I have the following problem:

Let $Y_1, \dots, Y_n$ be a random sample from a Poisson distribution $\text{Pois}(\lambda)$. Recall, the $\text{Pois}(\lambda)$ distribution has the probability function $f_{\lambda}(y) = e^{-\lambda} \dfrac{\lambda^y}{y!}$, if $y = 0, 1, 2, 3, \dots$, and $\lambda > 0$.

(a) Show that $T(\mathbf{Y}) = \sum_{i = 1}^n Y_i$ is a sufficient statistic for $\lambda$ using the Fisher-Neyman factorisation theorem.

(b) What is the distribution of $T(\mathbf{Y})$? Obtain this result directly using the definition of a sufficient statistic.

For (a), we have that $L(\lambda, \mathbf{y}) = \prod_{i = 1}^n e^{-\lambda}\dfrac{\lambda^{y_i}}{y_i!} = e^{-n \lambda} \dfrac{\lambda^{\sum_{i = 1}^n y_i}}{\prod_{i = 1}^n y_i!}$. So $T(\mathbf{y}) = \sum_{i = 1}^n y_i$, $g(t, \lambda) = e^{-n \lambda} \lambda^t$ and $h(\mathbf{y}) = \dfrac{1}{\prod_{i = 1}^n y_i!}$.

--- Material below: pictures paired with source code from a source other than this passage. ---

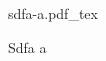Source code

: \documentclass[AutoFakeBold,twoside]{article}
\newcommand{\incfig}[1]{%
    \def\svgwidth{\columnwidth}
    {#1.pdf_tex}
}
\begin{document}
\begin{figure}[ht]
    \centering
    \incfig{sdfa-a}
    \caption{Sdfa a}
    \label{fig:sdfa-a}
\end{figure}
	
\end{document}

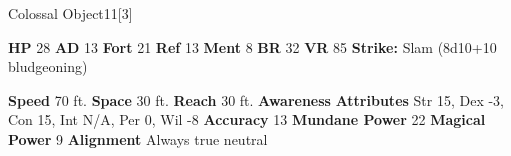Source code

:   

  \begin{monsubsection}{Colossal Object}{11}[3]
    \vspace{-1em}\vspace{-1em}
    \vspace{0em}

    
    

    \begin{spellcontent}
      \begin{spelltargetinginfo}
        \pari \textbf{HP} 28 \monsep
          \textbf{AD} 13 \monsep
          \textbf{Fort} 21 \monsep
          \textbf{Ref} 13 \monsep
          \textbf{Ment} 8
        \pari \textbf{BR} 32 \monsep
        \textbf{VR} 85
        \pari \textbf{Strike:}
            Slam  (8d10+10 bludgeoning)
      \end{spelltargetinginfo}
    \end{spellcontent}
    \begin{monsterfooter}
      \pari \textbf{Speed} 70 ft. \monsep
        \textbf{Space} 30 ft. \monsep
        \textbf{Reach} 30 ft.
      \pari \textbf{Awareness} 
      \pari \textbf{Attributes}
        Str 15, Dex -3,
        Con 15, Int N/A,
        Per 0, Wil -8
      \pari \textbf{Accuracy} 13 \monsep
        \textbf{Mundane Power} 22 \monsep
      \textbf{Magical Power} 9
      \pari \textbf{Alignment} Always true neutral
    \end{monsterfooter}
  \end{monsubsection}
  
  
  
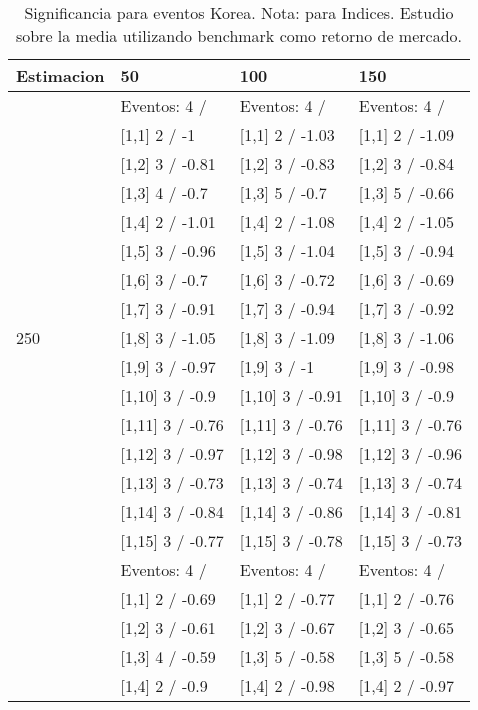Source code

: \begin{table}

\caption{Significancia para eventos Korea. Nota: para Indices. Estudio sobre la media utilizando benchmark como retorno de mercado.}
\centering
\begin{tabular}[t]{llll}
\toprule
Estimacion & 50 & 100 & 150\\
\midrule
 & Eventos:  4 / & Eventos:  4 / & Eventos:  4 /\\
 & {}[1,1] 2  / -1 & {}[1,1] 2  / -1.03 & {}[1,1] 2  / -1.09\\
 & {}[1,2] 3  / -0.81 & {}[1,2] 3  / -0.83 & {}[1,2] 3  / -0.84\\
 & {}[1,3] 4  / -0.7 & {}[1,3] 5  / -0.7 & {}[1,3] 5  / -0.66\\
 & {}[1,4] 2  / -1.01 & {}[1,4] 2  / -1.08 & {}[1,4] 2  / -1.05\\
\addlinespace
 & {}[1,5] 3  / -0.96 & {}[1,5] 3  / -1.04 & {}[1,5] 3  / -0.94\\
 & {}[1,6] 3  / -0.7 & {}[1,6] 3  / -0.72 & {}[1,6] 3  / -0.69\\
 & {}[1,7] 3  / -0.91 & {}[1,7] 3  / -0.94 & {}[1,7] 3  / -0.92\\
250 & {}[1,8] 3  / -1.05 & {}[1,8] 3  / -1.09 & {}[1,8] 3  / -1.06\\
 & {}[1,9] 3  / -0.97 & {}[1,9] 3  / -1 & {}[1,9] 3  / -0.98\\
\addlinespace
 & {}[1,10] 3  / -0.9 & {}[1,10] 3  / -0.91 & {}[1,10] 3  / -0.9\\
 & {}[1,11] 3  / -0.76 & {}[1,11] 3  / -0.76 & {}[1,11] 3  / -0.76\\
 & {}[1,12] 3  / -0.97 & {}[1,12] 3  / -0.98 & {}[1,12] 3  / -0.96\\
 & {}[1,13] 3  / -0.73 & {}[1,13] 3  / -0.74 & {}[1,13] 3  / -0.74\\
 & {}[1,14] 3  / -0.84 & {}[1,14] 3  / -0.86 & {}[1,14] 3  / -0.81\\
\addlinespace
 & {}[1,15] 3  / -0.77 & {}[1,15] 3  / -0.78 & {}[1,15] 3  / -0.73\\
 & Eventos:  4 / & Eventos:  4 / & Eventos:  4 /\\
 & {}[1,1] 2  / -0.69 & {}[1,1] 2  / -0.77 & {}[1,1] 2  / -0.76\\
 & {}[1,2] 3  / -0.61 & {}[1,2] 3  / -0.67 & {}[1,2] 3  / -0.65\\
 & {}[1,3] 4  / -0.59 & {}[1,3] 5  / -0.58 & {}[1,3] 5  / -0.58\\
\addlinespace
 & {}[1,4] 2  / -0.9 & {}[1,4] 2  / -0.98 & {}[1,4] 2  / -0.97\\

\end{tabular}
\end{table}

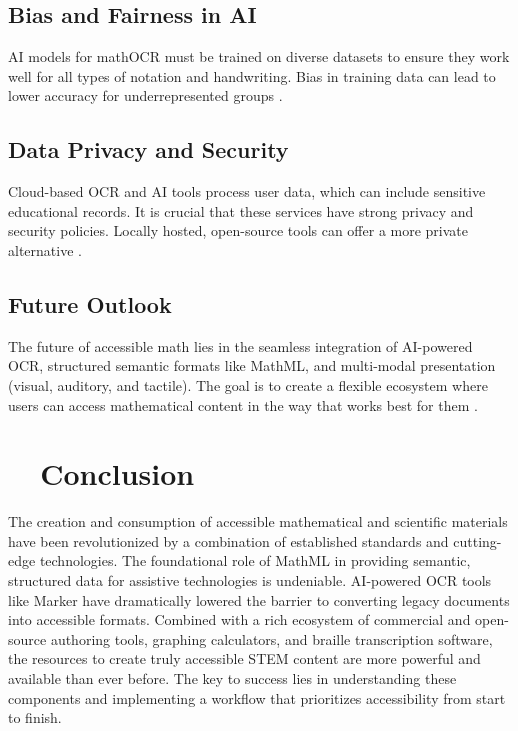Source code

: \subsection{Bias and Fairness in AI}\label{ch11:ssec:bias}
\gls{AI} models for \gls{mathOCR} must be trained on diverse datasets to ensure they work well for all types of notation and handwriting. Bias in training data can lead to lower accuracy for underrepresented groups \supercite{AIEthicsBias, BiasinAI}.

\subsection{Data Privacy and Security}\label{ch11:ssec:privacy}
Cloud-based \gls{OCR} and \gls{AI} tools process user data, which can include sensitive educational records. It is crucial that these services have strong privacy and security policies. Locally hosted, open-source tools can offer a more private alternative \supercite{DataPrivacyAI}.

\subsection{Future Outlook}\label{ch11:ssec:future}
The future of accessible math lies in the seamless integration of \gls{AI}-powered \gls{OCR}, structured semantic formats like \gls{MathML}, and multi-modal presentation (visual, auditory, and tactile). The goal is to create a flexible ecosystem where users can access mathematical content in the way that works best for them \supercite{Kim2023, W3CEmergingTechA11y}.

\section{~~Conclusion}\label{ch11:sec:conclusion}
The creation and consumption of accessible mathematical and scientific materials have been revolutionized by a combination of established standards and cutting-edge technologies. The foundational role of \gls{MathML} in providing semantic, structured data for assistive technologies is undeniable. \gls{AI}-powered \gls{OCR} tools like Marker have dramatically lowered the barrier to converting legacy documents into accessible formats. Combined with a rich ecosystem of commercial and open-source authoring tools, graphing calculators, and braille transcription software, the resources to create truly accessible STEM content are more powerful and available than ever before. The key to success lies in understanding these components and implementing a workflow that prioritizes accessibility from start to finish.
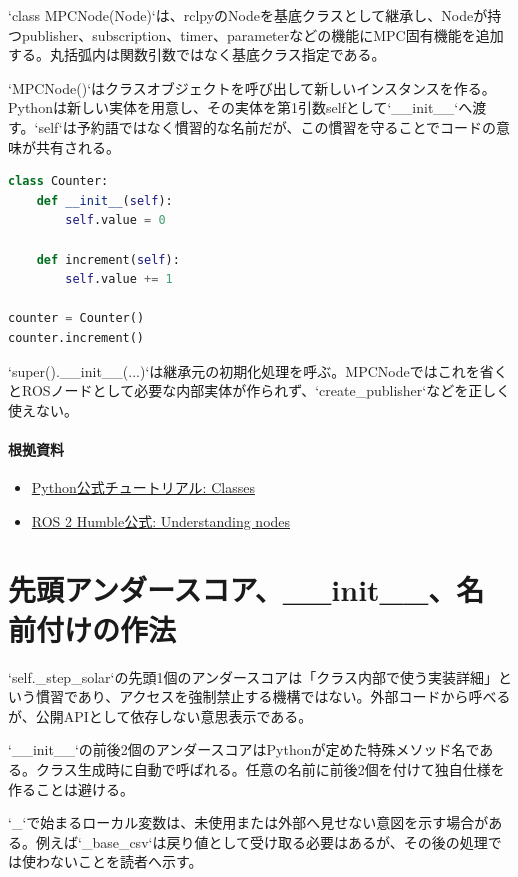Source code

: \documentclass[a4paper,11pt]{article}
\begin{document}
`class MPCNode(Node)`は、rclpyのNodeを基底クラスとして継承し、Nodeが持つpublisher、subscription、timer、parameterなどの機能にMPC固有機能を追加する。丸括弧内は関数引数ではなく基底クラス指定である。


`MPCNode()`はクラスオブジェクトを呼び出して新しいインスタンスを作る。Pythonは新しい実体を用意し、その実体を第1引数selfとして`\_\_init\_\_`へ渡す。`self`は予約語ではなく慣習的な名前だが、この慣習を守ることでコードの意味が共有される。


\begin{lstlisting}[language=python]
class Counter:
    def __init__(self):
        self.value = 0

    def increment(self):
        self.value += 1

counter = Counter()
counter.increment()
\end{lstlisting}


`super().\_\_init\_\_(...)`は継承元の初期化処理を呼ぶ。MPCNodeではこれを省くとROSノードとして必要な内部実体が作られず、`create\_publisher`などを正しく使えない。

\paragraph{根拠資料}
\begin{itemize}[leftmargin=1.6em]
\item \href{https://docs.python.org/3/tutorial/classes.html}{Python公式チュートリアル: Classes}
\item \href{https://docs.ros.org/en/humble/Tutorials/Beginner-CLI-Tools/Understanding-ROS2-Nodes/Understanding-ROS2-Nodes.html}{ROS 2 Humble公式: Understanding nodes}
\end{itemize}

\section{先頭アンダースコア、\_\_init\_\_、名前付けの作法}
`self.\_step\_solar`の先頭1個のアンダースコアは「クラス内部で使う実装詳細」という慣習であり、アクセスを強制禁止する機構ではない。外部コードから呼べるが、公開APIとして依存しない意思表示である。


`\_\_init\_\_`の前後2個のアンダースコアはPythonが定めた特殊メソッド名である。クラス生成時に自動で呼ばれる。任意の名前に前後2個を付けて独自仕様を作ることは避ける。


`\_`で始まるローカル変数は、未使用または外部へ見せない意図を示す場合がある。例えば`\_base\_csv`は戻り値として受け取る必要はあるが、その後の処理では使わないことを読者へ示す。
\end{document}
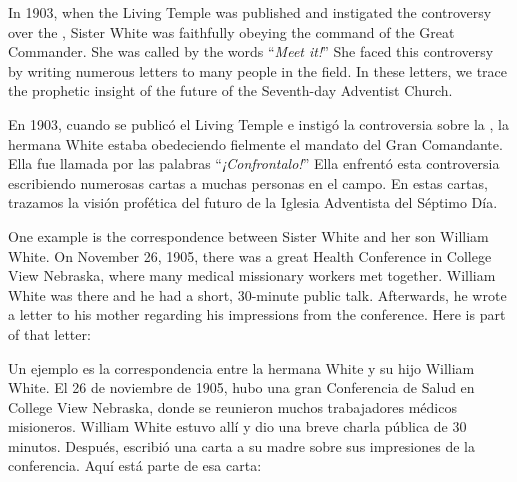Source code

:  \label{chap:apostasy}


 \label{chap:apostasy}


In 1903, when the Living Temple was published and instigated the controversy over the , Sister White was faithfully obeying the command of the Great Commander. She was called by the words “\textit{Meet it!}” She faced this controversy by writing numerous letters to many people in the field. In these letters, we trace the prophetic insight of the future of the Seventh-day Adventist Church.


En 1903, cuando se publicó el Living Temple e instigó la controversia sobre la , la hermana White estaba obedeciendo fielmente el mandato del Gran Comandante. Ella fue llamada por las palabras “\textit{¡Confrontalo!}” Ella enfrentó esta controversia escribiendo numerosas cartas a muchas personas en el campo. En estas cartas, trazamos la visión profética del futuro de la Iglesia Adventista del Séptimo Día.


One example is the correspondence between Sister White and her son William White. On November 26, 1905, there was a great Health Conference in College View Nebraska, where many medical missionary workers met together. William White was there and he had a short, 30-minute public talk. Afterwards, he wrote a letter to his mother regarding his impressions from the conference. Here is part of that letter:


Un ejemplo es la correspondencia entre la hermana White y su hijo William White. El 26 de noviembre de 1905, hubo una gran Conferencia de Salud en College View Nebraska, donde se reunieron muchos trabajadores médicos misioneros. William White estuvo allí y dio una breve charla pública de 30 minutos. Después, escribió una carta a su madre sobre sus impresiones de la conferencia. Aquí está parte de esa carta:


 \\
 \\


 \\
 \\


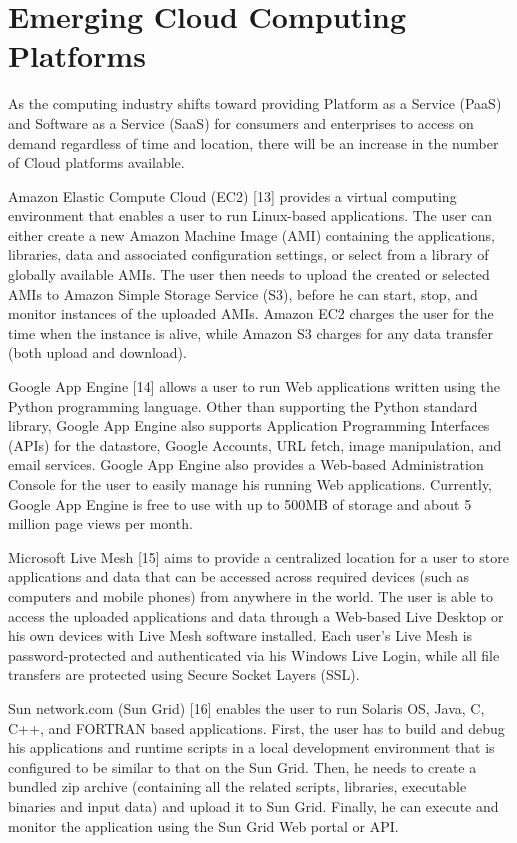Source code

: \documentclass[conference, compsoc]{IEEEtran}
\begin{document}
\vspace{.3cm}
\section{Emerging Cloud Computing Platforms}

As the computing industry shifts toward providing Platform as a Service (PaaS) and Software as a Service (SaaS) for consumers and enterprises to access on demand regardless of time and location, there will be an increase in the number of Cloud platforms available.

Amazon Elastic Compute Cloud (EC2) [13] provides a virtual computing environment that enables a user to run Linux-based applications. The user can either create a new Amazon Machine Image (AMI) containing the applications, libraries, data and associated configuration settings, or select from a library of globally available AMIs. The user then needs to upload the created or selected AMIs to Amazon Simple Storage Service (S3), before he can start, stop, and monitor instances of the uploaded AMIs. Amazon EC2 charges the user for the time when the instance is alive, while Amazon S3 charges for any data transfer (both upload and download).

Google App Engine [14] allows a user to run Web applications written using the Python programming language. Other than supporting the Python standard  library, Google App Engine also supports Application Programming Interfaces (APIs) for the datastore, Google Accounts, URL fetch, image manipulation, and email services. Google App Engine also provides a Web-based Administration Console for the user to easily manage his running Web applications. Currently, Google App Engine is free to use with up to 500MB of storage and about 5 million page views per month.

Microsoft Live Mesh [15] aims to provide a centralized location for a user to store applications and data that can be accessed across required devices (such as computers and mobile phones) from anywhere in the world. The user is able to access the uploaded applications and data through a Web-based Live Desktop or his own devices with Live Mesh software installed. Each user’s Live Mesh is password-protected and authenticated via his Windows Live Login, while all file transfers are protected using Secure Socket Layers (SSL).

Sun network.com (Sun Grid) [16] enables the user to run Solaris OS, Java, C, C++, and FORTRAN based applications. First, the user has to build and debug his applications and runtime scripts in a local development environment that is configured to be similar to that on the Sun Grid. Then, he needs to create a bundled zip archive (containing all the related scripts, libraries, executable binaries and input data) and upload it to Sun Grid. Finally, he can execute and monitor the application using the Sun Grid Web portal or API.
\end{document}
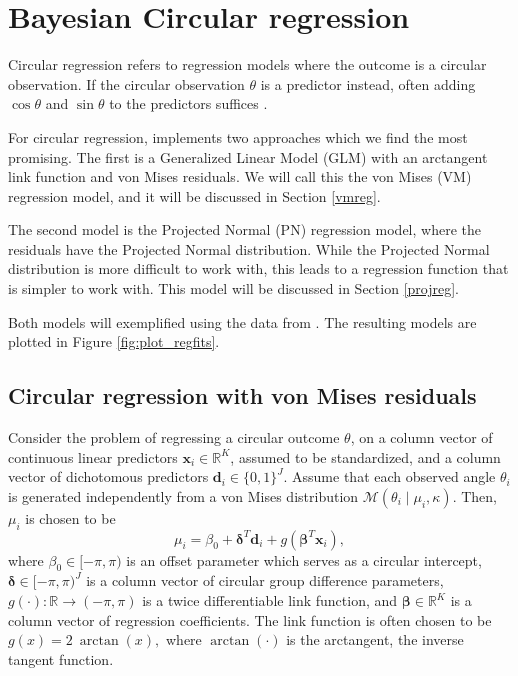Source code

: \hypertarget{bayesian-circular-regression}{%
\section{Bayesian Circular
regression}\label{bayesian-circular-regression}}

\label{circreg}

Circular regression refers to regression models where the outcome is a
circular observation. If the circular observation \(\theta\) is a
predictor instead, often adding \(\cos\theta\) and \(\sin\theta\) to the
predictors suffices \citep{fisher1995statistical}.

For circular regression,  implements two approaches which
we find the most promising. The first is a Generalized Linear Model
(GLM) with an arctangent link function and von Mises residuals. We will
call this the von Mises (VM) regression model, and it will be discussed
in Section \ref{vmreg}.

The second model is the Projected Normal (PN) regression model, where
the residuals have the Projected Normal distribution. While the
Projected Normal distribution is more difficult to work with, this leads
to a regression function that is simpler to work with. This model will
be discussed in Section \ref{projreg}.

Both models will exemplified using the  data
\citep{puglisi2017role} from . The resulting models are
plotted in Figure \ref{fig:plot_regfits}.

\hypertarget{circular-regression-with-von-mises-residuals}{%
\subsection{Circular regression with von Mises
residuals}\label{circular-regression-with-von-mises-residuals}}

\label{vmreg}

Consider the problem of regressing a circular outcome \(\theta\), on a
column vector of continuous linear predictors
\(\boldsymbol{x}_i \in \mathbb{R}^K\), assumed to be standardized, and a
column vector of dichotomous predictors
\(\boldsymbol{d}_i \in \{0, 1\}^J\). Assume that each observed angle
\(\theta_i\) is generated independently from a von Mises distribution
\(\mathcal{M}(\theta_i \mid \mu_i, \kappa)\). Then, \(\mu_i\) is chosen
to be \begin{equation}
\mu_i = \beta_0 + \boldsymbol{\delta}^T \boldsymbol{d}_i + g(\boldsymbol{\beta}^T \boldsymbol{x}_i),
\end{equation} where \(\beta_0 \in [-\pi, \pi)\) is an offset parameter
which serves as a circular intercept,
\(\boldsymbol{\delta}\in [-\pi, \pi)^J\) is a column vector of circular
group difference parameters,
\(g(\cdot) : \mathbb{R} \rightarrow (-\pi, \pi)\) is a twice
differentiable link function, and \(\boldsymbol{\beta}\in \mathbb{R}^K\)
is a column vector of regression coefficients. The link function is
often chosen to be \(g(x) = 2 ~ \arctan(x),\) where \(\arctan(\cdot)\)
is the arctangent, the inverse tangent function.

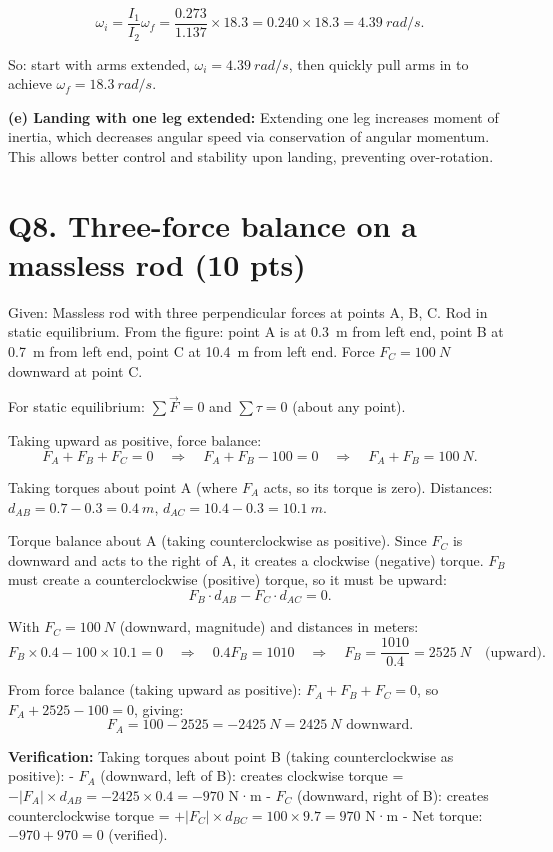 \documentclass[11pt]{article}
\newcommand{\ans}[1]{\boxed{\displaystyle #1}}
\begin{document}
\[ \omega_i = \frac{I_1}{I_2} \omega_f = \frac{0.273}{1.137} \times 18.3 = 0.240 \times 18.3 = \ans{\SI{4.39}{rad/s}}. \]

So: start with arms extended, $\omega_i = \SI{4.39}{rad/s}$, then quickly pull arms in to achieve $\omega_f = \SI{18.3}{rad/s}$.

\textbf{(e) Landing with one leg extended:} Extending one leg increases moment of inertia, which decreases angular speed via conservation of angular momentum. This allows better control and stability upon landing, preventing over-rotation.

\section*{Q8. Three-force balance on a massless rod (10 pts)}
Given: Massless rod with three perpendicular forces at points A, B, C. Rod in static equilibrium. From the figure: point A is at \SI{0.3}{m} from left end, point B at \SI{0.7}{m} from left end, point C at \SI{10.4}{m} from left end. Force $F_C = \SI{100}{N}$ downward at point C.

For static equilibrium: $\sum \vec{F} = 0$ and $\sum \tau = 0$ (about any point).

Taking upward as positive, force balance:
\[ F_A + F_B + F_C = 0 \quad\Rightarrow\quad F_A + F_B - 100 = 0 \quad\Rightarrow\quad F_A + F_B = \SI{100}{N}. \]

Taking torques about point A (where $F_A$ acts, so its torque is zero). Distances: $d_{AB} = 0.7 - 0.3 = \SI{0.4}{m}$, $d_{AC} = 10.4 - 0.3 = \SI{10.1}{m}$.

Torque balance about A (taking counterclockwise as positive). Since $F_C$ is downward and acts to the right of A, it creates a clockwise (negative) torque. $F_B$ must create a counterclockwise (positive) torque, so it must be upward:
\[ F_B \cdot d_{AB} - F_C \cdot d_{AC} = 0. \]

With $F_C = \SI{100}{N}$ (downward, magnitude) and distances in meters:
\[ F_B \times 0.4 - 100 \times 10.1 = 0 \quad\Rightarrow\quad 0.4F_B = 1010 \quad\Rightarrow\quad F_B = \frac{1010}{0.4} = \ans{\SI{2525}{N}} \quad \text{(upward)}. \]

From force balance (taking upward as positive): $F_A + F_B + F_C = 0$, so $F_A + 2525 - 100 = 0$, giving:
\[ F_A = 100 - 2525 = \ans{\SI{-2425}{N}} = \SI{2425}{N} \text{ downward}. \]

\textbf{Verification:} Taking torques about point B (taking counterclockwise as positive):
- $F_A$ (downward, left of B): creates clockwise torque = $-|F_A| \times d_{AB} = -2425 \times 0.4 = -970$ N·m
- $F_C$ (downward, right of B): creates counterclockwise torque = $+|F_C| \times d_{BC} = 100 \times 9.7 = 970$ N·m
- Net torque: $-970 + 970 = 0$ (verified).
\end{document}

For (b), the solution is given as follows:

$$T(\mathbf{Y}) \sim \text{Pois}(n \lambda)$$

$$P(\mathbf{Y} \mid T(\mathbf{Y})) = \dfrac{P(\mathbf{Y}, T(\mathbf{Y}))}{P(T(\mathbf{Y}))} = \dfrac{\prod_{i = 1}^n e^{-\lambda} \dfrac{\lambda^{Y_i}}{Y_i!}}{e^{-n \lambda}\dfrac{n^T \lambda^T}{T!}} = \dfrac{1}{n^T} \dfrac{T!}{\prod_{i = 1}^n Y_i!}$$

How does the result $\dfrac{1}{n^T} \dfrac{T!}{\prod_{i = 1}^n Y_i!}$ tell us what distribution $T(\mathbf{Y})$ is? Looking at it, I don't understand what point the problem was trying to make. Yes, we derived this result using the definition of sufficient statistic, but $\dfrac{1}{n^T} \dfrac{T!}{\prod_{i = 1}^n Y_i!}$ seems like quite an ugly result, in that it does not seem very/immediately insightful as to what the distribution of $T(\mathbf{Y})$ is.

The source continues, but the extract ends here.